EXPERT PANEL MEMBERS

Peter Cann is a writer and director whose work ranges across performance forms from opera to small scale rural touring theatre. He has worked as a professional actor, director and playwright since 1980. He has written plays for small scale touring companies, plays for community tours to non theatre venues and large scale site specific events in Britain, Europe and Jamaica. He has written librettos for cantata and operas, and screenplays for television and video. His work as a director includes 3 years as artistic director of Pentabus Theatre. He leads workshops in all aspects of theatre and drama and lectures at FE and HE level.

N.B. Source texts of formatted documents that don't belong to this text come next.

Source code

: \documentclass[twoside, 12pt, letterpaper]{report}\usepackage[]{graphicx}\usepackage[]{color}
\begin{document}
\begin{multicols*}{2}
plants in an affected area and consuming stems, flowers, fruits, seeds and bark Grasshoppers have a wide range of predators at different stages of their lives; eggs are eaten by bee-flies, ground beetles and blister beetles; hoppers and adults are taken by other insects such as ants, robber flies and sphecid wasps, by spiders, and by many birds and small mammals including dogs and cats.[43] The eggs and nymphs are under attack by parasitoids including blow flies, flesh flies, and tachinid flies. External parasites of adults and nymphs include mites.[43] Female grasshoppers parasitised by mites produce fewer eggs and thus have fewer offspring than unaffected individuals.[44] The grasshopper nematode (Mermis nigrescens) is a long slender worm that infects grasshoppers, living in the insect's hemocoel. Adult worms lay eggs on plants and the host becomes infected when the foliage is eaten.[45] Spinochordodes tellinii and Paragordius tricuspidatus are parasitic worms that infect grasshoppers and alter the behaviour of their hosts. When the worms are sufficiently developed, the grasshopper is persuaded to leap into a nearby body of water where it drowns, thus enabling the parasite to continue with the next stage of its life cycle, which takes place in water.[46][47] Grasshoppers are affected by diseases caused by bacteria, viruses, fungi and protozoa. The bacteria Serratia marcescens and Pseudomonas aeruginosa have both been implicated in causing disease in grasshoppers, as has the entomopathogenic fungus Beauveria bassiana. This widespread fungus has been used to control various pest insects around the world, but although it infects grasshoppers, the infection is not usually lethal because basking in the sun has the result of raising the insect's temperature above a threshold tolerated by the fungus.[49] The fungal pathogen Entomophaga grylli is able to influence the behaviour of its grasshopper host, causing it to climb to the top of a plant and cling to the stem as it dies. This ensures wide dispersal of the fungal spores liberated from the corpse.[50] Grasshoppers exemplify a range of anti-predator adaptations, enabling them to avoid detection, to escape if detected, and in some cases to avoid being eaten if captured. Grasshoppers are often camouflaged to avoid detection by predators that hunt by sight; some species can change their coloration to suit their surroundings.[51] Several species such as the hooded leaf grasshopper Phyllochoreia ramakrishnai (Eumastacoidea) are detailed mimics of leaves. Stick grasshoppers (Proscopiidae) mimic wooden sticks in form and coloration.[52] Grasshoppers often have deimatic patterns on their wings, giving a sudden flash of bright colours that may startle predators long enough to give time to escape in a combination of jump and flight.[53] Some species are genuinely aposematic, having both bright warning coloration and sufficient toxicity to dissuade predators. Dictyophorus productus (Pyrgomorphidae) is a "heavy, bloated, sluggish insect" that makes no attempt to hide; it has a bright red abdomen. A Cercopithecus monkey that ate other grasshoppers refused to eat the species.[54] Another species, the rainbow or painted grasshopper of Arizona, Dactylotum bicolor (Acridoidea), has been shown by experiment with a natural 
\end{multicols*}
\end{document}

Dr Catherine Cox is Director of the Centre for the History of Medicine at University College Dublin and co-convener of ‘A Malady of Migration’. She is author of Negotiating Insanity in the Southeast of Ireland, 1830-1900 (2012), co-editor with Hilary Marland of Migration, Health and Ethnicity in the Modern World (2013), and with Maria Luddy of Cultures of Care in Irish Medical History (2010). She is co-editor of the Journal of Irish Economic and Social History, and joint Principal Investigator on the Wellcome Trust-funded project, ‘Madness, Migration and the Irish in Lancashire, c.1850-1921’.

Dr Liz Hardwick is a Consultant Psychiatrist for the Avon and Wiltshire Partnership Trust, and previously worked in prison psychiatry. She is currently completing a Masters degree in the history of medicine at the University of Warwick and is writing a dissertation on bloodletting in nineteenth-century psychiatric practice.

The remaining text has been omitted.